==== MATERIAL TO PROCESS ====

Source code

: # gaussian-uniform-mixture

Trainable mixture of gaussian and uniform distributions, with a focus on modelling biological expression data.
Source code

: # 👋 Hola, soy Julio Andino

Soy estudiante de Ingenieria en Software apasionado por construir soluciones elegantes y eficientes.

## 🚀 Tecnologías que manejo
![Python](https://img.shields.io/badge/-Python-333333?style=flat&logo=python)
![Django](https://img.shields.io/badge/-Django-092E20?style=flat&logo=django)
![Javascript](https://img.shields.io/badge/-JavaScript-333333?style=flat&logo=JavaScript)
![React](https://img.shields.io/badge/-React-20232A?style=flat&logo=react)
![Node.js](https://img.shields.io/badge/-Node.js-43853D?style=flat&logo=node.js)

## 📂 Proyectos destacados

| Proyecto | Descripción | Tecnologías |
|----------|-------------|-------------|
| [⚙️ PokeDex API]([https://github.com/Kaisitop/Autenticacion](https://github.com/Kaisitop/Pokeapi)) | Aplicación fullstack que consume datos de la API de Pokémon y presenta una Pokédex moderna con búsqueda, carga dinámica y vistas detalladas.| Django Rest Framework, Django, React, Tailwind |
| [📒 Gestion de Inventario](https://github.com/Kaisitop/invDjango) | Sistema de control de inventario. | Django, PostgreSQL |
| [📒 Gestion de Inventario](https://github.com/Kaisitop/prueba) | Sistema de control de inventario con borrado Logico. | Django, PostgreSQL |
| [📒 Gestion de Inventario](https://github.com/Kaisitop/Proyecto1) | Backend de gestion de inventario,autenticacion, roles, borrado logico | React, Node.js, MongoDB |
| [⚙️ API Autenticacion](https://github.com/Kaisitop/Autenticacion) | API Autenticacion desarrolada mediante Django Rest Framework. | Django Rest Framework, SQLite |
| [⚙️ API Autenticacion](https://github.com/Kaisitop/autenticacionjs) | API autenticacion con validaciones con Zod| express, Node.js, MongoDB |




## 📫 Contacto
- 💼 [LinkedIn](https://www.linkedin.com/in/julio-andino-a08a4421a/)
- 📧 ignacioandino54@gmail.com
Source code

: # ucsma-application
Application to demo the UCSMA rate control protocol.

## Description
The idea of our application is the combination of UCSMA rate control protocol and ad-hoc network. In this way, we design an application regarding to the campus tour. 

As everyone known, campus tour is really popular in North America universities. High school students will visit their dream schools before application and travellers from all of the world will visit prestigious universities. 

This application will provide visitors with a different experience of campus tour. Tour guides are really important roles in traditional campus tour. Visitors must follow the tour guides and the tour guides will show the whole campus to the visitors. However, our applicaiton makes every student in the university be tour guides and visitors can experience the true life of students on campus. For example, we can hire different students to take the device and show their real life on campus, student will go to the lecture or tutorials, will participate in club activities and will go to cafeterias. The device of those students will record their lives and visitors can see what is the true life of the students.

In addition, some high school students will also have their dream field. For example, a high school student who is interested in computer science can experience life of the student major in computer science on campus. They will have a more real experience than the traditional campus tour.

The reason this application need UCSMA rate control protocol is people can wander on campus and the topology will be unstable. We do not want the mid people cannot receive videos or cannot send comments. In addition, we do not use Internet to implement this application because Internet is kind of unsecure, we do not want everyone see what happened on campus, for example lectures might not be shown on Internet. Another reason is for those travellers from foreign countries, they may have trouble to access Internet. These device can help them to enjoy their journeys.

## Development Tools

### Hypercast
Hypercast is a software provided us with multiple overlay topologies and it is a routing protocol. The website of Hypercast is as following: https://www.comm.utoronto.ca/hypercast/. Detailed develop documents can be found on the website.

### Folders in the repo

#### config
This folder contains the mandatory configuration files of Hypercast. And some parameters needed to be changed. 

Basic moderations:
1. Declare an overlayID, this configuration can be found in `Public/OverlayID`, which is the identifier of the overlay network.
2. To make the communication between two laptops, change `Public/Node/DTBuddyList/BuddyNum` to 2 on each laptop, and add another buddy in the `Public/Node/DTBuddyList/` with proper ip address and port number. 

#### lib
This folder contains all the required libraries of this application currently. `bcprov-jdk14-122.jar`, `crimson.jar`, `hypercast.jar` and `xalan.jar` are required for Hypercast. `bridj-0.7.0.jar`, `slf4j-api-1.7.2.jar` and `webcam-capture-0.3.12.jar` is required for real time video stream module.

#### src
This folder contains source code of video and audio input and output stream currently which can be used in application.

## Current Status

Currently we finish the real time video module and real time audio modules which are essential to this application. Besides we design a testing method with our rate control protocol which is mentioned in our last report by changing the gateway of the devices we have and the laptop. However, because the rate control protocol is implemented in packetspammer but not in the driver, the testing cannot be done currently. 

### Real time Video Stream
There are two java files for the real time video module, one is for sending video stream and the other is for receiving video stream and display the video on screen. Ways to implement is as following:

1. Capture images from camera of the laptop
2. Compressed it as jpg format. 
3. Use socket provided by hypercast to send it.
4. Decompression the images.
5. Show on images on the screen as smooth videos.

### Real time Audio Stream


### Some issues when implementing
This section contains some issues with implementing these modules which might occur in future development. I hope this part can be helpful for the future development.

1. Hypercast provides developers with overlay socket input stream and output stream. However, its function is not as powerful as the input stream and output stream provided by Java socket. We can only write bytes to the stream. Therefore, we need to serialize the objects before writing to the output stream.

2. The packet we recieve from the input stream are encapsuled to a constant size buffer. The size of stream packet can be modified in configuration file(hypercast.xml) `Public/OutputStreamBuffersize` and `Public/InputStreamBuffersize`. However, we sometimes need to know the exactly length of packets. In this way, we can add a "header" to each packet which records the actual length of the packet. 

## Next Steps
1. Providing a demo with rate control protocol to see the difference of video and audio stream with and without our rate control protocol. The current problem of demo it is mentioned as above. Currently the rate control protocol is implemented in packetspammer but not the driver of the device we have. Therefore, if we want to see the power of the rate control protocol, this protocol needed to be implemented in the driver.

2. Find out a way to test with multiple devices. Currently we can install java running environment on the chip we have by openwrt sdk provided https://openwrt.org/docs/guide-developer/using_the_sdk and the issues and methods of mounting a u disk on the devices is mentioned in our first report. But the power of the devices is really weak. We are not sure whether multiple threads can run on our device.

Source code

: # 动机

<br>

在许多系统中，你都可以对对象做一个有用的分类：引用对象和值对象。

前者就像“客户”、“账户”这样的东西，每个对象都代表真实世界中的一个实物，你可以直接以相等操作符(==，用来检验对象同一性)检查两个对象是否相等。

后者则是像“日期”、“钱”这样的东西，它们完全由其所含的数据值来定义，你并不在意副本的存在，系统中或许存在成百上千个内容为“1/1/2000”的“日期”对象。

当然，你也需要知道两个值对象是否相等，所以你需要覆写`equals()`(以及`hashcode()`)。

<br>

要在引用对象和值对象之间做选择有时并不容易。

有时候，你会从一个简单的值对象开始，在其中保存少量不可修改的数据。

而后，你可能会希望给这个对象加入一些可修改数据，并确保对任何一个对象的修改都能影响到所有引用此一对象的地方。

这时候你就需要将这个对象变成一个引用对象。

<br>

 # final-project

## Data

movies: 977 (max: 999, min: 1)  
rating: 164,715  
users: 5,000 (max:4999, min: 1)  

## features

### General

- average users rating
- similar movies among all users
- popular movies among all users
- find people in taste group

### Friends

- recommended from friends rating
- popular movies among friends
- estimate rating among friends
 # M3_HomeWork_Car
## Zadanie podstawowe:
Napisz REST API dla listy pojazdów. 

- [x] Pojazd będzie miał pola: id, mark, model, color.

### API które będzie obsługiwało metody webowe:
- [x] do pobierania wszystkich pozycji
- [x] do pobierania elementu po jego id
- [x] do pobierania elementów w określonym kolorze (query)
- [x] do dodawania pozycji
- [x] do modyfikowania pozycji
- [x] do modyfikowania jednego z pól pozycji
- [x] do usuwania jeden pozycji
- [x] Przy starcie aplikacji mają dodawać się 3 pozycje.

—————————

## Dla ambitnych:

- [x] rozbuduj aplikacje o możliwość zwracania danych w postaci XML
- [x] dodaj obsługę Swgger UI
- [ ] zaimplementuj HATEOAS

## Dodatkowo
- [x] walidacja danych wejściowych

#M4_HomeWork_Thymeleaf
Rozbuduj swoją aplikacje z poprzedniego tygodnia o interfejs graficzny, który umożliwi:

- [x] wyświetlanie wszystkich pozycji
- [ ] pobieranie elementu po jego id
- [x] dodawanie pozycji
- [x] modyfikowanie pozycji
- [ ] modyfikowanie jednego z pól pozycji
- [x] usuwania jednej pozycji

====

* [INSTRUCTIONS TO FOLLOW]
Out of the data above, set down the lines from the one with "2. Compressed it as jpg format." to the one with "## Next Steps", both included, exactly as written and with no additions.

* [RESULT FOR THIS TASK]
2. Compressed it as jpg format. 
3. Use socket provided by hypercast to send it.
4. Decompression the images.
5. Show on images on the screen as smooth videos.

### Real time Audio Stream


### Some issues when implementing
This section contains some issues with implementing these modules which might occur in future development. I hope this part can be helpful for the future development.

1. Hypercast provides developers with overlay socket input stream and output stream. However, its function is not as powerful as the input stream and output stream provided by Java socket. We can only write bytes to the stream. Therefore, we need to serialize the objects before writing to the output stream.

2. The packet we recieve from the input stream are encapsuled to a constant size buffer. The size of stream packet can be modified in configuration file(hypercast.xml) `Public/OutputStreamBuffersize` and `Public/InputStreamBuffersize`. However, we sometimes need to know the exactly length of packets. In this way, we can add a "header" to each packet which records the actual length of the packet. 

## Next Steps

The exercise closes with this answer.